DIRECTIONS FOR THIS TASK: A single number is required: how many lines in the records below contain "Updates".

Pictures paired with source code:
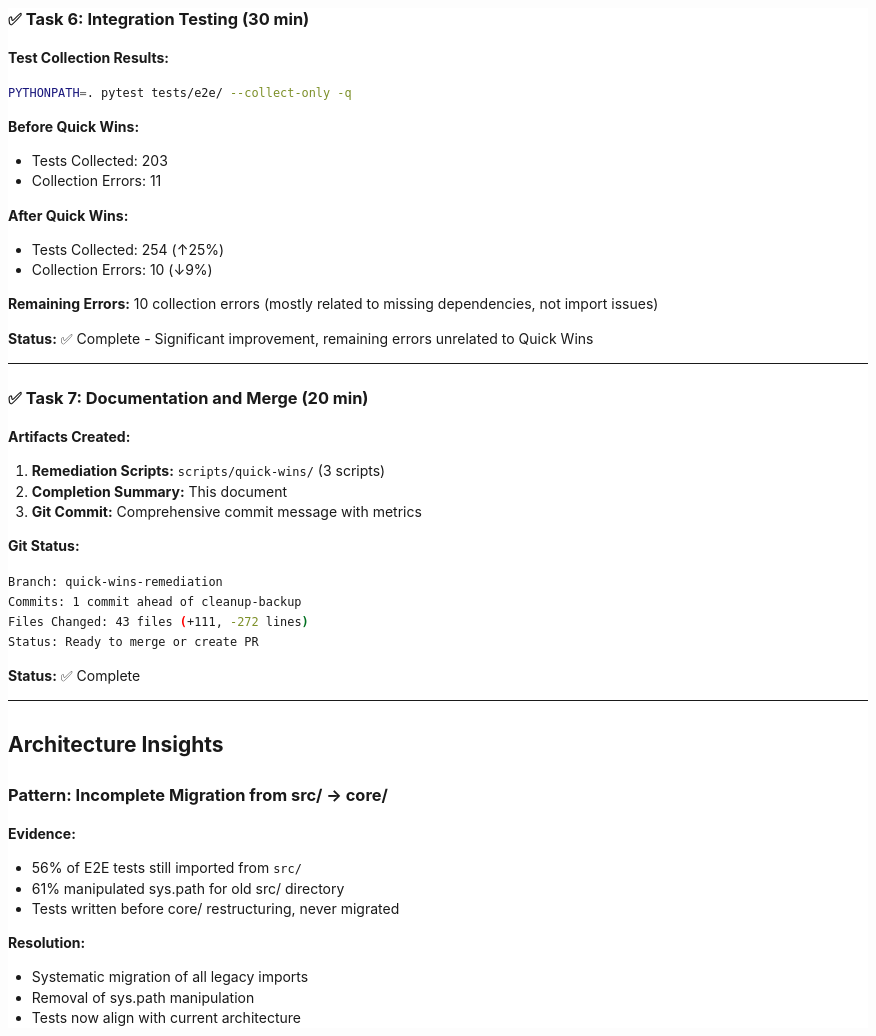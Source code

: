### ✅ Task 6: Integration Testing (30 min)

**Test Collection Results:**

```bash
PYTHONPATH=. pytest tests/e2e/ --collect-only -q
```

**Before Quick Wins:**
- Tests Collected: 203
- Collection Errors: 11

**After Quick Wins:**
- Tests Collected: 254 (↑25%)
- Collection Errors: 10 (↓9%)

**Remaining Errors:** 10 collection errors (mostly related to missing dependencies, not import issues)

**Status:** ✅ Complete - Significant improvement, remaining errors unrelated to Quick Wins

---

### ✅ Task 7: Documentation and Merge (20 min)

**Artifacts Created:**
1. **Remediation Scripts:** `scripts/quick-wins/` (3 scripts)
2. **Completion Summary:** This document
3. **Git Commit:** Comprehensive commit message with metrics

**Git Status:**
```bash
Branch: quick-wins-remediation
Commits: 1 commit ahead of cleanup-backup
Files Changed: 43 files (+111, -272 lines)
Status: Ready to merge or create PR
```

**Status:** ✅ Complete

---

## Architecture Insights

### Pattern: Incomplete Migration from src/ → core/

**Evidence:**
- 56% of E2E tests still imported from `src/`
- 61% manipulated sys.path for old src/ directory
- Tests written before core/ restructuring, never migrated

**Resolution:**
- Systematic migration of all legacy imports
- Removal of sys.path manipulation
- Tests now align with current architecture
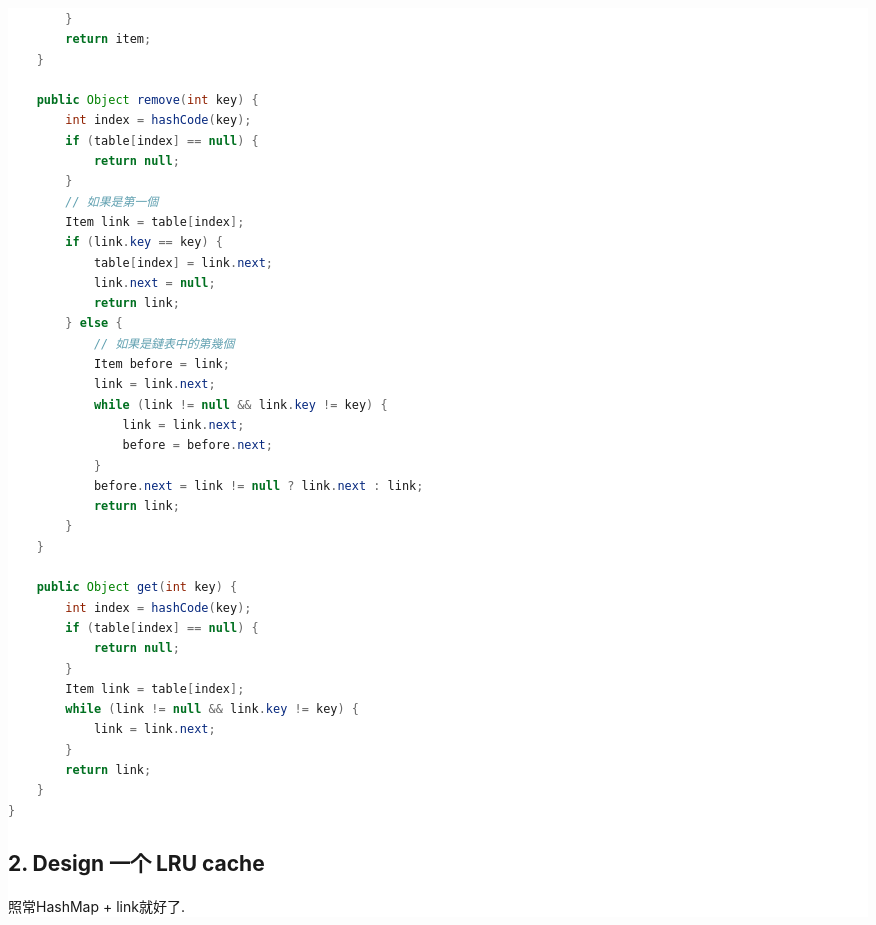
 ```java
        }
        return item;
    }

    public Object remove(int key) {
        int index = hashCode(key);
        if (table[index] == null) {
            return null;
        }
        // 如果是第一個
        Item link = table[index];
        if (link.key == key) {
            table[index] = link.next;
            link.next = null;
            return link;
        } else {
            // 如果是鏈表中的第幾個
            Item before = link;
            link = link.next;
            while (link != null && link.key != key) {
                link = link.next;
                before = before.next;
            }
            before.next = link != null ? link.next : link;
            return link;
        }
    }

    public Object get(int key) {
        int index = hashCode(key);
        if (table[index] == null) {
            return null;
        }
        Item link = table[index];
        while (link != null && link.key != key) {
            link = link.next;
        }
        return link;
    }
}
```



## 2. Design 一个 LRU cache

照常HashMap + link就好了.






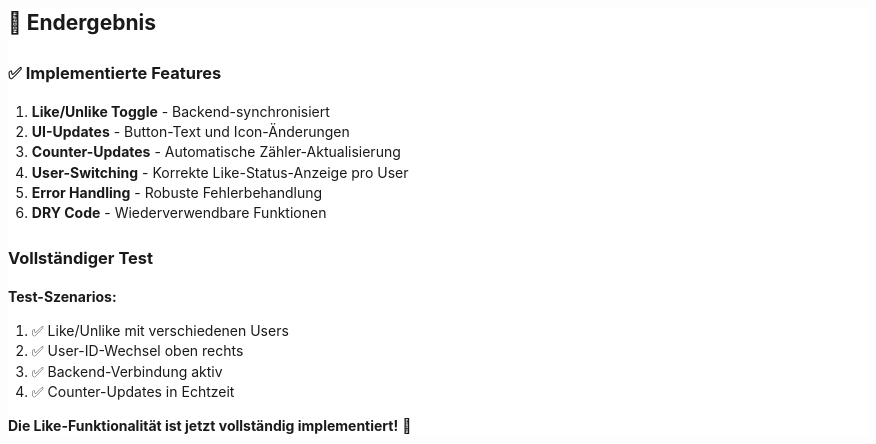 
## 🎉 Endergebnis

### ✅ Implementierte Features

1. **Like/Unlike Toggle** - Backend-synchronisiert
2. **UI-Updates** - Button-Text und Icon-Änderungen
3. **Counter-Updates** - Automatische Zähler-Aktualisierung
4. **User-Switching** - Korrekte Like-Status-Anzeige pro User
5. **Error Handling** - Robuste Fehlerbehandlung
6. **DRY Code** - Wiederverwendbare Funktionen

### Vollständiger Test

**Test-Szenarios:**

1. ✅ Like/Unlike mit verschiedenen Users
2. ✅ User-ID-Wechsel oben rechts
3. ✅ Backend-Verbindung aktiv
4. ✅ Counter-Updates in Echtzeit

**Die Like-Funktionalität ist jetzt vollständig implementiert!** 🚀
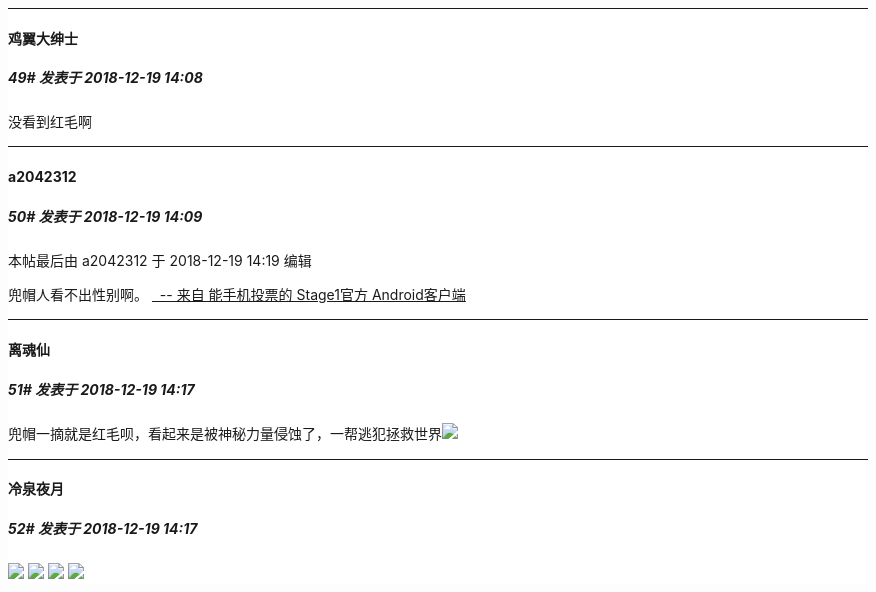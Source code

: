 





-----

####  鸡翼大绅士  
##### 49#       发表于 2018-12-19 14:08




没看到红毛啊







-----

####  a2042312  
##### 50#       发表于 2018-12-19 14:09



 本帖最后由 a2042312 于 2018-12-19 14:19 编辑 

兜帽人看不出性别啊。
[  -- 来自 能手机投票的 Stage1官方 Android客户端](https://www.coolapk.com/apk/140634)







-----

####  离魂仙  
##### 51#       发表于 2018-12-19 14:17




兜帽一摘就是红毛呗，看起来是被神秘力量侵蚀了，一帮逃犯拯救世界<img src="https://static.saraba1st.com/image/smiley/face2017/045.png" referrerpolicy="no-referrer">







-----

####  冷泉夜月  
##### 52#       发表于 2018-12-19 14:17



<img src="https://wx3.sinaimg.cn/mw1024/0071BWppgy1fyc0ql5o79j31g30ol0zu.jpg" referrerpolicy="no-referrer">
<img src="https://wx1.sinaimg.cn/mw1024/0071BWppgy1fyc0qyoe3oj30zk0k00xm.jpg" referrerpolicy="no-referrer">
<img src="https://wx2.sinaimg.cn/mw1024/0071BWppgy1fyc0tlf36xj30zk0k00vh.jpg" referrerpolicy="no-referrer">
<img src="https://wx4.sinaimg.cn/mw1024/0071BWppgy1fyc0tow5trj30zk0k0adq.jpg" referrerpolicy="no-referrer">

TASK ANSWER: 3